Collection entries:
= = = = = = =

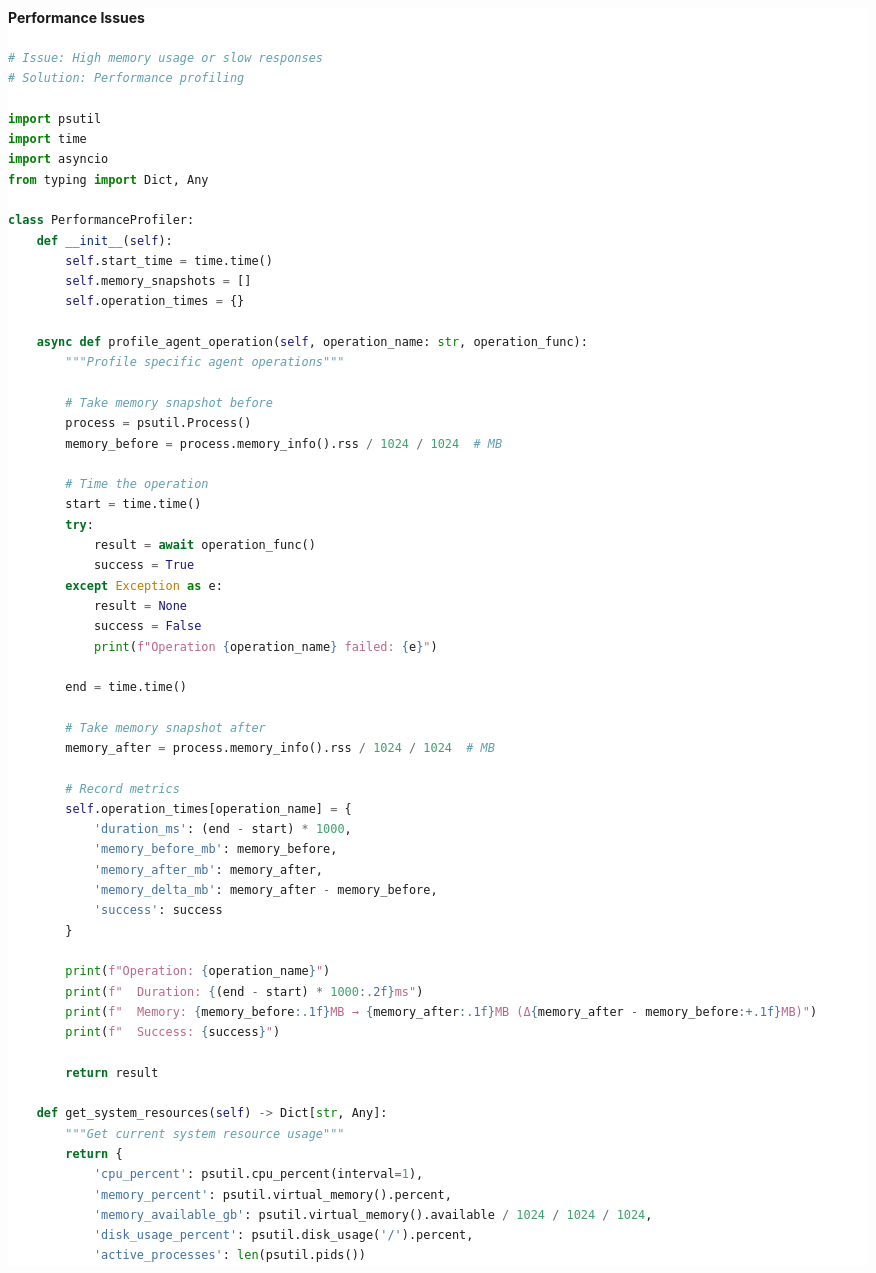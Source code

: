 #### **Performance Issues**
```python
# Issue: High memory usage or slow responses
# Solution: Performance profiling

import psutil
import time
import asyncio
from typing import Dict, Any

class PerformanceProfiler:
    def __init__(self):
        self.start_time = time.time()
        self.memory_snapshots = []
        self.operation_times = {}
    
    async def profile_agent_operation(self, operation_name: str, operation_func):
        """Profile specific agent operations"""
        
        # Take memory snapshot before
        process = psutil.Process()
        memory_before = process.memory_info().rss / 1024 / 1024  # MB
        
        # Time the operation
        start = time.time()
        try:
            result = await operation_func()
            success = True
        except Exception as e:
            result = None
            success = False
            print(f"Operation {operation_name} failed: {e}")
        
        end = time.time()
        
        # Take memory snapshot after
        memory_after = process.memory_info().rss / 1024 / 1024  # MB
        
        # Record metrics
        self.operation_times[operation_name] = {
            'duration_ms': (end - start) * 1000,
            'memory_before_mb': memory_before,
            'memory_after_mb': memory_after,
            'memory_delta_mb': memory_after - memory_before,
            'success': success
        }
        
        print(f"Operation: {operation_name}")
        print(f"  Duration: {(end - start) * 1000:.2f}ms")
        print(f"  Memory: {memory_before:.1f}MB → {memory_after:.1f}MB (Δ{memory_after - memory_before:+.1f}MB)")
        print(f"  Success: {success}")
        
        return result
    
    def get_system_resources(self) -> Dict[str, Any]:
        """Get current system resource usage"""
        return {
            'cpu_percent': psutil.cpu_percent(interval=1),
            'memory_percent': psutil.virtual_memory().percent,
            'memory_available_gb': psutil.virtual_memory().available / 1024 / 1024 / 1024,
            'disk_usage_percent': psutil.disk_usage('/').percent,
            'active_processes': len(psutil.pids())
```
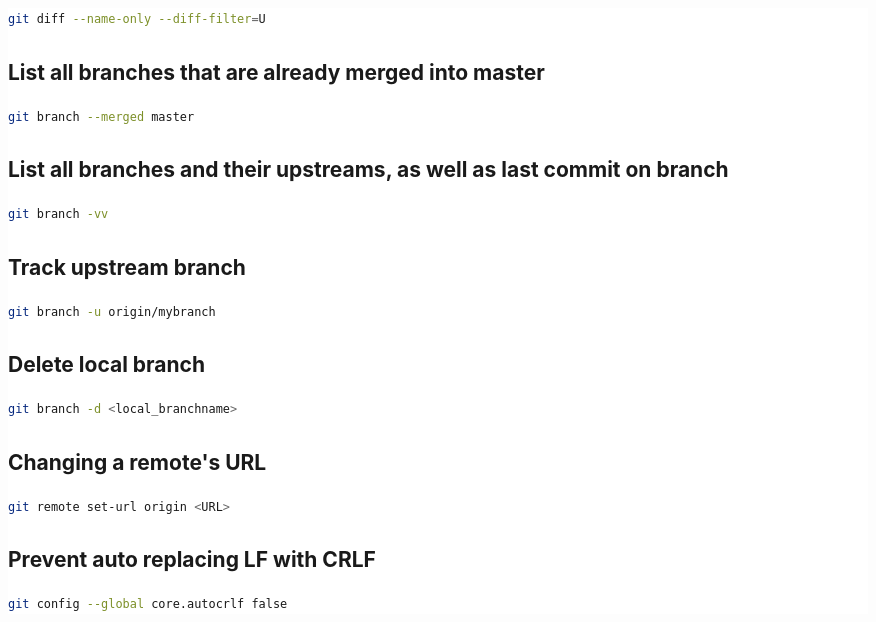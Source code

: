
 ```sh
git diff --name-only --diff-filter=U
```
## List all branches that are already merged into master

```sh
git branch --merged master
```
## List all branches and their upstreams, as well as last commit on branch

```sh
git branch -vv
```
## Track upstream branch

```sh
git branch -u origin/mybranch
```
## Delete local branch

```sh
git branch -d <local_branchname>
```
## Changing a remote's URL

```sh
git remote set-url origin <URL>
```
## Prevent auto replacing LF with CRLF

```sh
git config --global core.autocrlf false
```



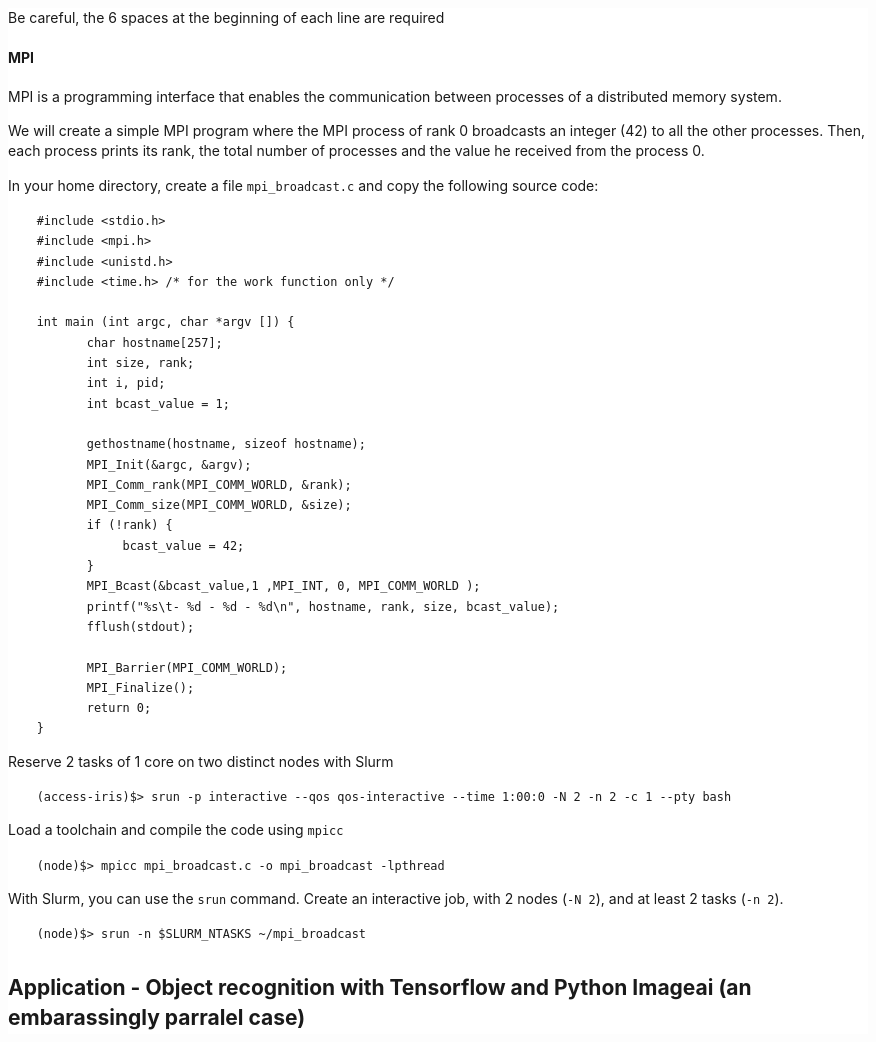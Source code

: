 
Be careful, the 6 spaces at the beginning of each line are required



#### MPI

MPI is a programming interface that enables the communication between processes of a distributed memory system.

We will create a simple MPI program where the MPI process of rank 0 broadcasts an integer (42) to all the other processes.
Then, each process prints its rank, the total number of processes and the value he received from the process 0.

In your home directory, create a file `mpi_broadcast.c` and copy the following source code:


        #include <stdio.h>
        #include <mpi.h>
        #include <unistd.h>
        #include <time.h> /* for the work function only */

        int main (int argc, char *argv []) {
               char hostname[257];
               int size, rank;
               int i, pid;
               int bcast_value = 1;

               gethostname(hostname, sizeof hostname);
               MPI_Init(&argc, &argv);
               MPI_Comm_rank(MPI_COMM_WORLD, &rank);
               MPI_Comm_size(MPI_COMM_WORLD, &size);
               if (!rank) {
                    bcast_value = 42;
               }
               MPI_Bcast(&bcast_value,1 ,MPI_INT, 0, MPI_COMM_WORLD );
               printf("%s\t- %d - %d - %d\n", hostname, rank, size, bcast_value);
               fflush(stdout);

               MPI_Barrier(MPI_COMM_WORLD);
               MPI_Finalize();
               return 0;
        }

Reserve 2 tasks of 1 core on two distinct nodes with Slurm

        (access-iris)$> srun -p interactive --qos qos-interactive --time 1:00:0 -N 2 -n 2 -c 1 --pty bash

Load a toolchain and compile the code using `mpicc`

        (node)$> mpicc mpi_broadcast.c -o mpi_broadcast -lpthread

With Slurm, you can use the `srun` command. Create an interactive job, with 2 nodes (`-N 2`), and at least 2 tasks (`-n 2`).

        (node)$> srun -n $SLURM_NTASKS ~/mpi_broadcast


## Application - Object recognition with Tensorflow and Python Imageai (an embarassingly parralel case)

= = = = = = =

• _Exercise brief_
Return the records word for word, leaving every picture out of the copy.

• _Answer to this task_
Source code

: #### **Performance Issues**
```python
# Issue: High memory usage or slow responses
# Solution: Performance profiling

import psutil
import time
import asyncio
from typing import Dict, Any

class PerformanceProfiler:
    def __init__(self):
        self.start_time = time.time()
        self.memory_snapshots = []
        self.operation_times = {}
    
    async def profile_agent_operation(self, operation_name: str, operation_func):
        """Profile specific agent operations"""
        
        # Take memory snapshot before
        process = psutil.Process()
        memory_before = process.memory_info().rss / 1024 / 1024  # MB
        
        # Time the operation
        start = time.time()
        try:
            result = await operation_func()
            success = True
        except Exception as e:
            result = None
            success = False
            print(f"Operation {operation_name} failed: {e}")
        
        end = time.time()
        
        # Take memory snapshot after
        memory_after = process.memory_info().rss / 1024 / 1024  # MB
        
        # Record metrics
        self.operation_times[operation_name] = {
            'duration_ms': (end - start) * 1000,
            'memory_before_mb': memory_before,
            'memory_after_mb': memory_after,
            'memory_delta_mb': memory_after - memory_before,
            'success': success
        }
        
        print(f"Operation: {operation_name}")
        print(f"  Duration: {(end - start) * 1000:.2f}ms")
        print(f"  Memory: {memory_before:.1f}MB → {memory_after:.1f}MB (Δ{memory_after - memory_before:+.1f}MB)")
        print(f"  Success: {success}")
        
        return result
    
    def get_system_resources(self) -> Dict[str, Any]:
        """Get current system resource usage"""
        return {
            'cpu_percent': psutil.cpu_percent(interval=1),
            'memory_percent': psutil.virtual_memory().percent,
            'memory_available_gb': psutil.virtual_memory().available / 1024 / 1024 / 1024,
            'disk_usage_percent': psutil.disk_usage('/').percent,
            'active_processes': len(psutil.pids())
```
Source code

:
 ```sh
git diff --name-only --diff-filter=U
```
## List all branches that are already merged into master

```sh
git branch --merged master
```
## List all branches and their upstreams, as well as last commit on branch

```sh
git branch -vv
```
## Track upstream branch

```sh
git branch -u origin/mybranch
```
## Delete local branch

```sh
git branch -d <local_branchname>
```
## Changing a remote's URL

```sh
git remote set-url origin <URL>
```
## Prevent auto replacing LF with CRLF

```sh
git config --global core.autocrlf false
```



Source code

: 
Be careful, the 6 spaces at the beginning of each line are required



#### MPI

MPI is a programming interface that enables the communication between processes of a distributed memory system.

We will create a simple MPI program where the MPI process of rank 0 broadcasts an integer (42) to all the other processes.
Then, each process prints its rank, the total number of processes and the value he received from the process 0.

In your home directory, create a file `mpi_broadcast.c` and copy the following source code:


        #include <stdio.h>
        #include <mpi.h>
        #include <unistd.h>
        #include <time.h> /* for the work function only */

        int main (int argc, char *argv []) {
               char hostname[257];
               int size, rank;
               int i, pid;
               int bcast_value = 1;

               gethostname(hostname, sizeof hostname);
               MPI_Init(&argc, &argv);
               MPI_Comm_rank(MPI_COMM_WORLD, &rank);
               MPI_Comm_size(MPI_COMM_WORLD, &size);
               if (!rank) {
                    bcast_value = 42;
               }
               MPI_Bcast(&bcast_value,1 ,MPI_INT, 0, MPI_COMM_WORLD );
               printf("%s\t- %d - %d - %d\n", hostname, rank, size, bcast_value);
               fflush(stdout);

               MPI_Barrier(MPI_COMM_WORLD);
               MPI_Finalize();
               return 0;
        }

Reserve 2 tasks of 1 core on two distinct nodes with Slurm

        (access-iris)$> srun -p interactive --qos qos-interactive --time 1:00:0 -N 2 -n 2 -c 1 --pty bash

Load a toolchain and compile the code using `mpicc`

        (node)$> mpicc mpi_broadcast.c -o mpi_broadcast -lpthread

With Slurm, you can use the `srun` command. Create an interactive job, with 2 nodes (`-N 2`), and at least 2 tasks (`-n 2`).

        (node)$> srun -n $SLURM_NTASKS ~/mpi_broadcast


## Application - Object recognition with Tensorflow and Python Imageai (an embarassingly parralel case)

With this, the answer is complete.